A newly discovered dinosaur hailing from what is now Uzbekistan may hold the secrets of the evolution of Tyrannosaurs rex.
The dinosaur, called Timurlengia euotica, was about the size of a horse and likely weighed 375-600 pounds, the authors reported in a study published in the Proceedings of the National Academy of Sciences. Paleontologists weren’t sure how T. rex got so large due to a gap in the fossil record. But Timurlengia, estimated to have lived about 90 million years ago, represents a middle ground—a link—between the massive, many-ton T. rex and its deer-sized ancestors from the mid-Cretaceous period, Gizmodo reported.
The researchers think that the dinosaur likely had a highly developed brain and an extremely keen sense of hearing—traits it shared in common with T. rex.
This is interesting to researchers because they aren’t sure what the evolutionary pressure was that allowed the king of the dinosaurs to grow so large. In their paper, the researchers suggest that Timurlengia supports a “head first” model, where T. rex and its related cousins and ancestors evolved highly specialized brains and senses—and a large brain case to support them—before growing large in body size. Then, when the environmental conditions were right, they were able to become bigger in body size thanks to their refined sensory abilities.

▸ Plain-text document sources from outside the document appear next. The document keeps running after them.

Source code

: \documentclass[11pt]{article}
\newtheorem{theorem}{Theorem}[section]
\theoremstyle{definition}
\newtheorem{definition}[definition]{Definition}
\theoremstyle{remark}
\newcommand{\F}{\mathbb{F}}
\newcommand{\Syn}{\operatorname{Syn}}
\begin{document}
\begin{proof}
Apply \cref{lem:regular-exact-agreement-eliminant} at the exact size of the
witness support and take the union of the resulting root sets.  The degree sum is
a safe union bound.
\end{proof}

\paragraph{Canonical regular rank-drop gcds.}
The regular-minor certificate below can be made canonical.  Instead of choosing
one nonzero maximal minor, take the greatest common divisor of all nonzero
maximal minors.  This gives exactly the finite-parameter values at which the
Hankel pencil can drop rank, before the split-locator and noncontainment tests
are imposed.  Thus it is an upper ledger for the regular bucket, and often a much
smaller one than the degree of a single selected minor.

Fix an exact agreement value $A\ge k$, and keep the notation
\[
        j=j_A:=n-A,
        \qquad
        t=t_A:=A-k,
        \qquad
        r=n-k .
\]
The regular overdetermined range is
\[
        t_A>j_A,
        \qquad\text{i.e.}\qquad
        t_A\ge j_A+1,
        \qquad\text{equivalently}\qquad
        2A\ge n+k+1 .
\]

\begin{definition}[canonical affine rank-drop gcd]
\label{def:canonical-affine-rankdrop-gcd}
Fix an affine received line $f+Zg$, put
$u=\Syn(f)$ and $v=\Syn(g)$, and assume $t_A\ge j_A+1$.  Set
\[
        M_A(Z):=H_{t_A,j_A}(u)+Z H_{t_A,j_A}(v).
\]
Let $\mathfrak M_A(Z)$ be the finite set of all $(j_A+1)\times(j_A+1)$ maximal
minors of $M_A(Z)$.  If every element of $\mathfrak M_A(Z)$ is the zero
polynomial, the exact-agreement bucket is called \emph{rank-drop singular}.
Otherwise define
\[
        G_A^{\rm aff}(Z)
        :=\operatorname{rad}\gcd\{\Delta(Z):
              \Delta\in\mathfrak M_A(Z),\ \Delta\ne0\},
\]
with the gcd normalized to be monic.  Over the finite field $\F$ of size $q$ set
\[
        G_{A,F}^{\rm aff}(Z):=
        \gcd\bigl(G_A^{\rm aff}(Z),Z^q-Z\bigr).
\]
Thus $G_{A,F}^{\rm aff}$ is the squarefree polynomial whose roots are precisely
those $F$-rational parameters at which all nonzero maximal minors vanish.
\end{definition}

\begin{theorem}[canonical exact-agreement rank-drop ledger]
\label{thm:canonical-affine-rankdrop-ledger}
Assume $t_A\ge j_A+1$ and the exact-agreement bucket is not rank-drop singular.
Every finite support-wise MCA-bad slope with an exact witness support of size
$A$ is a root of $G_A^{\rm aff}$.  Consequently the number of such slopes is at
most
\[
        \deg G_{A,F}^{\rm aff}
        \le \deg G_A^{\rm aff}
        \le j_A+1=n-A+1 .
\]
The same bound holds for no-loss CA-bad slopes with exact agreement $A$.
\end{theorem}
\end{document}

“The ancestors of T. rex would have looked a whole lot like Timurlengia, a horse-sized hunter with a big brain and keen hearing that would put us to shame,” lead author Steve Brusatte said in a press release. “Only after these ancestral tyrannosaurs evolved their clever brains and sharp senses did they grow into the colossal sizes of T. rex. Tyrannosaurs had to get smart before they got big.”
But that’s just a hypothesis, supported by a single species, and more studies are needed to confirm it.